● **INPUT RECORDS**
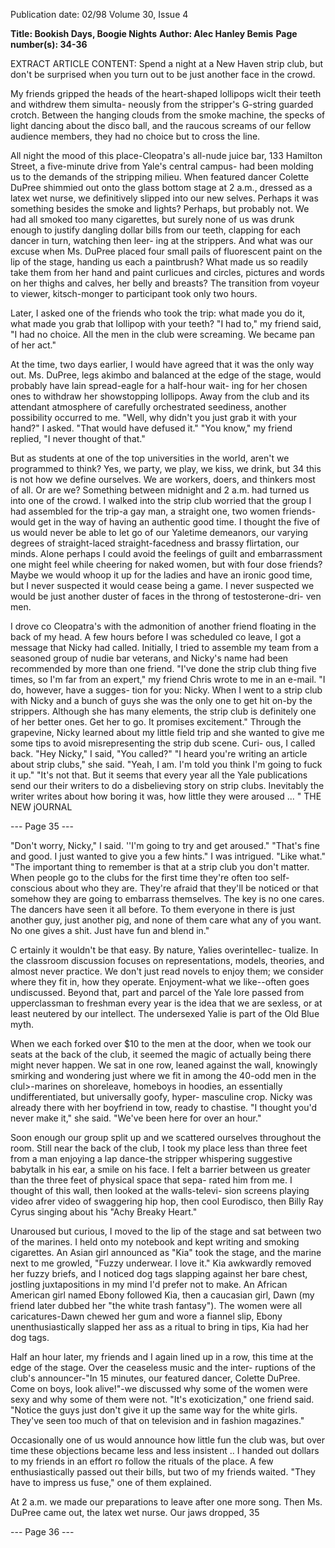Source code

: Publication date: 02/98
Volume 30, Issue 4

**Title: Bookish Days, Boogie Nights**
**Author: Alec Hanley Bemis**
**Page number(s): 34-36**

EXTRACT ARTICLE CONTENT:
Spend a night at a New Haven strip club, but don't be surprised 
when you turn out to be just another face in the crowd. 

My friends gripped the heads of the heart-shaped 
lollipops wiclt their teeth and withdrew them simulta-
neously from the stripper's G-string guarded crotch. 
Between the hanging clouds from the smoke machine, 
the specks of light dancing about the disco ball, and the raucous 
screams of our fellow audience members, they had no choice but to 
cross the line. 

All night the mood of this place-Cleopatra's all-nude juice bar, 
133 Hamilton Street, a five-minute drive from Yale's central campus-
had been molding us to the demands of the stripping milieu. When 
featured dancer Colette DuPree shimmied out onto the glass bottom 
stage at 2 a.m., dressed as a latex wet nurse, we definitively slipped into 
our new selves. Perhaps it was something besides the smoke and lights? 
Perhaps, but probably not. We had all smoked too many cigarettes, 
but surely none of us was drunk enough to justify dangling dollar bills 
from our teeth, clapping for each dancer in turn, watching then leer-
ing at the strippers. And what was our excuse when Ms. DuPree placed 
four small pails of fluorescent paint on the lip of the stage, handing us 
each a paintbrush? What made us so readily take them from her hand 
and paint curlicues and circles, pictures and words on her thighs and 
calves, her belly and breasts? The transition from voyeur to viewer, 
kitsch-monger to participant took only two hours. 

Later, I asked one of the friends who took the trip: what made you 
do it, what made you grab that lollipop with your teeth? 
"I had to," my friend said, "I had no choice. All the men in the 
club were screaming. We became pan of her act." 

At the time, two days earlier, I would have agreed that it was the 
only way out. Ms. DuPree, legs akimbo and balanced at the edge of 
the stage, would probably have lain spread-eagle for a half-hour wait-
ing for her chosen ones to withdraw her showstopping lollipops. Away 
from the club and its attendant atmosphere of carefully orchestrated 
seediness, another possibility occurred to me. "Well, why didn't you 
just grab it with your hand?" I asked. "That would have defused it." 
"You know," my friend replied, "I never thought of that." 

But as students at one of the top universities in the world, aren't we 
programmed to think? Yes, we party, we play, we kiss, we drink, but 
34 
this is not how we define ourselves. We are workers, doers, and 
thinkers most of all. Or are we? Something between midnight and 2 
a.m. had turned us into one of the crowd. I walked into the strip club 
worried that the group I had assembled for the trip-a gay man, a 
straight one, two women friends-would get in the way of having an 
authentic good time. I thought the five of us would never be able to let 
go of our Yaletime demeanors, our varying degrees of straight-laced 
straight-facedness and brassy flirtation, our minds. Alone perhaps I 
could avoid the feelings of guilt and embarrassment one might feel 
while cheering for naked women, but with four dose friends? Maybe 
we would whoop it up for the ladies and have an ironic good time, but 
I never suspected it would cease being a game. I never suspected we 
would be just another duster of faces in the throng of testosterone-dri-
ven men. 

I 
drove co Cleopatra's with the admonition of another friend floating 
in the back of my head. A few hours before I was scheduled co 
leave, I got a message that Nicky had called. Initially, I tried to 
assemble my team from a seasoned group of nudie bar veterans, and 
Nicky's name had been recommended by more than one friend. "I've 
done the strip club thing five times, so I'm far from an expert," my 
friend Chris wrote to me in an e-mail. "I do, however, have a sugges-
tion for you: Nicky. When I went to a strip club with Nicky and a 
bunch of guys she was the only one to get hit on-by the strippers. 
Although she has many elements, the strip club is definitely one of her 
better ones. Get her to go. It promises excitement." Through the 
grapevine, Nicky learned about my little field trip and she wanted to 
give me some tips to avoid misrepresenting the strip dub scene. Curi-
ous, I called back. 
"Hey Nicky," I said, "You called?" 
"I heard you're writing an article about strip clubs," she said. 
"Yeah, I am. I'm told you think I'm going to fuck it up." 
"It's not that. But it seems that every year all the Yale publications 
send our their writers to do a disbelieving story on strip clubs. 
Inevitably the writer writes about how boring it was, how little they 
were aroused ... " 
THE NEW jOURNAL 


--- Page 35 ---

"Don't worry, Nicky," I said. 
''I'm going to try and get aroused." 
"That's fine and good. I just 
wanted to give you a few hints." 
I was intrigued. "Like what." 
"The important thing to 
remember is that at a strip club 
you don't matter. When people go to the 
clubs for the first time they're often too self-conscious 
about who they are. They're afraid that they'll be noticed or that 
somehow they are going to embarrass themselves. The key is no one 
cares. The dancers have seen it all before. To them everyone in there is 
just another guy, just another pig, and none of them care what any of 
you want. No one gives a shit. Just have fun and blend in." 

C
ertainly it wouldn't be that easy. By nature, Yalies overintellec-
tualize. In the classroom discussion focuses on representations, 
models, theories, and almost never practice. We don't just read 
novels to enjoy them; we consider where they fit in, how they operate. 
Enjoyment-what we like--often goes undiscussed. Beyond that, part 
and parcel of the Yale lore passed from upperclassman to freshman 
every year is the idea that we are sexless, or at least neutered by our 
intellect. The undersexed Yalie is part of the Old Blue myth. 

When we each forked over $10 to the men at the door, when we 
took our seats at the back of the club, it seemed the magic of actually 
being there might never happen. We sat in one row, leaned against the 
wall, knowingly smirking and wondering just where we fit in among 
the 40-odd men in the clul>-marines on shoreleave, homeboys in 
hoodies, an essentially undifferentiated, but universally goofy, hyper-
masculine crop. Nicky was already there with her boyfriend in tow, 
ready to chastise. "I thought you'd never make it," she said. "We've 
been here for over an hour." 

Soon enough our group split up and we scattered ourselves 
throughout the room. Still near the back of the club, I took my place 
less than three feet from a man enjoying a lap dance-the stripper 
whispering suggestive babytalk in his ear, a smile on his face. I felt a 
barrier between us greater than the 
three feet of physical space that sepa-
rated him from me. I thought of this 
wall, then looked at the walls-televi-
sion screens playing video afrer video 
of swaggering hip hop, then cool 
Eurodisco, then Billy Ray Cyrus singing 
about his "Achy Breaky Heart." 

Unaroused but curious, I moved to 
the lip of the stage and sat between two of 
the marines. I held onto my notebook and 
kept writing and smoking cigarettes. An 
Asian girl announced as "Kia" took the stage, and the marine next to 
me growled, "Fuzzy underwear. I love it." Kia awkwardly removed her 
fuzzy briefs, and I noticed dog tags slapping against her bare chest, 
jostling juxtapositions in my mind I'd prefer not to make. An African 
American girl named Ebony followed Kia, then a caucasian girl, Dawn 
(my friend later dubbed her "the white trash fantasy"). The women 
were all caricatures-Dawn chewed her gum and wore a fiannel slip, 
Ebony unenthusiastically slapped her ass as a ritual to bring in tips, 
Kia had her dog tags. 

Half an hour later, my friends and I again lined up in a row, this 
time at the edge of the stage. Over the ceaseless music and the inter-
ruptions of the club's announcer-"In 15 minutes, our featured 
dancer, Colette DuPree. Come on boys, look alive!"-we discussed 
why some of the women were sexy and why some of them were not. 
"It's exoticization," one friend said. "Notice the guys just don't give it 
up the same way for the white girls. They've seen too much of that on 
television and in fashion magazines." 

Occasionally one of us would announce how little fun the club 
was, but over time these objections became less and less insistent .. I 
handed out dollars to my friends in an effort ro follow the rituals of 
the place. A few enthusiastically passed out their bills, but two of my 
friends waited. "They have to impress us fuse," one of them explained. 

At 2 a.m. we made our preparations to leave after one more song. 
Then Ms. DuPree came out, the latex wet nurse. Our jaws dropped, 
35 


--- Page 36 ---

● **TRY IT**
Images aside, return each entry above precisely as it stands.

● **ANSWER TO THE EXERCISE**
Source code

: Publication date: 02/98
Volume 30, Issue 4

**Title: Bookish Days, Boogie Nights**
**Author: Alec Hanley Bemis**
**Page number(s): 34-36**

EXTRACT ARTICLE CONTENT:
Spend a night at a New Haven strip club, but don't be surprised 
when you turn out to be just another face in the crowd. 

My friends gripped the heads of the heart-shaped 
lollipops wiclt their teeth and withdrew them simulta-
neously from the stripper's G-string guarded crotch. 
Between the hanging clouds from the smoke machine, 
the specks of light dancing about the disco ball, and the raucous 
screams of our fellow audience members, they had no choice but to 
cross the line. 

All night the mood of this place-Cleopatra's all-nude juice bar, 
133 Hamilton Street, a five-minute drive from Yale's central campus-
had been molding us to the demands of the stripping milieu. When 
featured dancer Colette DuPree shimmied out onto the glass bottom 
stage at 2 a.m., dressed as a latex wet nurse, we definitively slipped into 
our new selves. Perhaps it was something besides the smoke and lights? 
Perhaps, but probably not. We had all smoked too many cigarettes, 
but surely none of us was drunk enough to justify dangling dollar bills 
from our teeth, clapping for each dancer in turn, watching then leer-
ing at the strippers. And what was our excuse when Ms. DuPree placed 
four small pails of fluorescent paint on the lip of the stage, handing us 
each a paintbrush? What made us so readily take them from her hand 
and paint curlicues and circles, pictures and words on her thighs and 
calves, her belly and breasts? The transition from voyeur to viewer, 
kitsch-monger to participant took only two hours. 

Later, I asked one of the friends who took the trip: what made you 
do it, what made you grab that lollipop with your teeth? 
"I had to," my friend said, "I had no choice. All the men in the 
club were screaming. We became pan of her act." 

At the time, two days earlier, I would have agreed that it was the 
only way out. Ms. DuPree, legs akimbo and balanced at the edge of 
the stage, would probably have lain spread-eagle for a half-hour wait-
ing for her chosen ones to withdraw her showstopping lollipops. Away 
from the club and its attendant atmosphere of carefully orchestrated 
seediness, another possibility occurred to me. "Well, why didn't you 
just grab it with your hand?" I asked. "That would have defused it." 
"You know," my friend replied, "I never thought of that." 

But as students at one of the top universities in the world, aren't we 
programmed to think? Yes, we party, we play, we kiss, we drink, but 
34 
this is not how we define ourselves. We are workers, doers, and 
thinkers most of all. Or are we? Something between midnight and 2 
a.m. had turned us into one of the crowd. I walked into the strip club 
worried that the group I had assembled for the trip-a gay man, a 
straight one, two women friends-would get in the way of having an 
authentic good time. I thought the five of us would never be able to let 
go of our Yaletime demeanors, our varying degrees of straight-laced 
straight-facedness and brassy flirtation, our minds. Alone perhaps I 
could avoid the feelings of guilt and embarrassment one might feel 
while cheering for naked women, but with four dose friends? Maybe 
we would whoop it up for the ladies and have an ironic good time, but 
I never suspected it would cease being a game. I never suspected we 
would be just another duster of faces in the throng of testosterone-dri-
ven men. 

I 
drove co Cleopatra's with the admonition of another friend floating 
in the back of my head. A few hours before I was scheduled co 
leave, I got a message that Nicky had called. Initially, I tried to 
assemble my team from a seasoned group of nudie bar veterans, and 
Nicky's name had been recommended by more than one friend. "I've 
done the strip club thing five times, so I'm far from an expert," my 
friend Chris wrote to me in an e-mail. "I do, however, have a sugges-
tion for you: Nicky. When I went to a strip club with Nicky and a 
bunch of guys she was the only one to get hit on-by the strippers. 
Although she has many elements, the strip club is definitely one of her 
better ones. Get her to go. It promises excitement." Through the 
grapevine, Nicky learned about my little field trip and she wanted to 
give me some tips to avoid misrepresenting the strip dub scene. Curi-
ous, I called back. 
"Hey Nicky," I said, "You called?" 
"I heard you're writing an article about strip clubs," she said. 
"Yeah, I am. I'm told you think I'm going to fuck it up." 
"It's not that. But it seems that every year all the Yale publications 
send our their writers to do a disbelieving story on strip clubs. 
Inevitably the writer writes about how boring it was, how little they 
were aroused ... " 
THE NEW jOURNAL 


--- Page 35 ---

"Don't worry, Nicky," I said. 
''I'm going to try and get aroused." 
"That's fine and good. I just 
wanted to give you a few hints." 
I was intrigued. "Like what." 
"The important thing to 
remember is that at a strip club 
you don't matter. When people go to the 
clubs for the first time they're often too self-conscious 
about who they are. They're afraid that they'll be noticed or that 
somehow they are going to embarrass themselves. The key is no one 
cares. The dancers have seen it all before. To them everyone in there is 
just another guy, just another pig, and none of them care what any of 
you want. No one gives a shit. Just have fun and blend in." 

C
ertainly it wouldn't be that easy. By nature, Yalies overintellec-
tualize. In the classroom discussion focuses on representations, 
models, theories, and almost never practice. We don't just read 
novels to enjoy them; we consider where they fit in, how they operate. 
Enjoyment-what we like--often goes undiscussed. Beyond that, part 
and parcel of the Yale lore passed from upperclassman to freshman 
every year is the idea that we are sexless, or at least neutered by our 
intellect. The undersexed Yalie is part of the Old Blue myth. 

When we each forked over $10 to the men at the door, when we 
took our seats at the back of the club, it seemed the magic of actually 
being there might never happen. We sat in one row, leaned against the 
wall, knowingly smirking and wondering just where we fit in among 
the 40-odd men in the clul>-marines on shoreleave, homeboys in 
hoodies, an essentially undifferentiated, but universally goofy, hyper-
masculine crop. Nicky was already there with her boyfriend in tow, 
ready to chastise. "I thought you'd never make it," she said. "We've 
been here for over an hour." 

Soon enough our group split up and we scattered ourselves 
throughout the room. Still near the back of the club, I took my place 
less than three feet from a man enjoying a lap dance-the stripper 
whispering suggestive babytalk in his ear, a smile on his face. I felt a 
barrier between us greater than the 
three feet of physical space that sepa-
rated him from me. I thought of this 
wall, then looked at the walls-televi-
sion screens playing video afrer video 
of swaggering hip hop, then cool 
Eurodisco, then Billy Ray Cyrus singing 
about his "Achy Breaky Heart." 

Unaroused but curious, I moved to 
the lip of the stage and sat between two of 
the marines. I held onto my notebook and 
kept writing and smoking cigarettes. An 
Asian girl announced as "Kia" took the stage, and the marine next to 
me growled, "Fuzzy underwear. I love it." Kia awkwardly removed her 
fuzzy briefs, and I noticed dog tags slapping against her bare chest, 
jostling juxtapositions in my mind I'd prefer not to make. An African 
American girl named Ebony followed Kia, then a caucasian girl, Dawn 
(my friend later dubbed her "the white trash fantasy"). The women 
were all caricatures-Dawn chewed her gum and wore a fiannel slip, 
Ebony unenthusiastically slapped her ass as a ritual to bring in tips, 
Kia had her dog tags. 

Half an hour later, my friends and I again lined up in a row, this 
time at the edge of the stage. Over the ceaseless music and the inter-
ruptions of the club's announcer-"In 15 minutes, our featured 
dancer, Colette DuPree. Come on boys, look alive!"-we discussed 
why some of the women were sexy and why some of them were not. 
"It's exoticization," one friend said. "Notice the guys just don't give it 
up the same way for the white girls. They've seen too much of that on 
television and in fashion magazines." 

Occasionally one of us would announce how little fun the club 
was, but over time these objections became less and less insistent .. I 
handed out dollars to my friends in an effort ro follow the rituals of 
the place. A few enthusiastically passed out their bills, but two of my 
friends waited. "They have to impress us fuse," one of them explained. 

At 2 a.m. we made our preparations to leave after one more song. 
Then Ms. DuPree came out, the latex wet nurse. Our jaws dropped, 
35 


--- Page 36 ---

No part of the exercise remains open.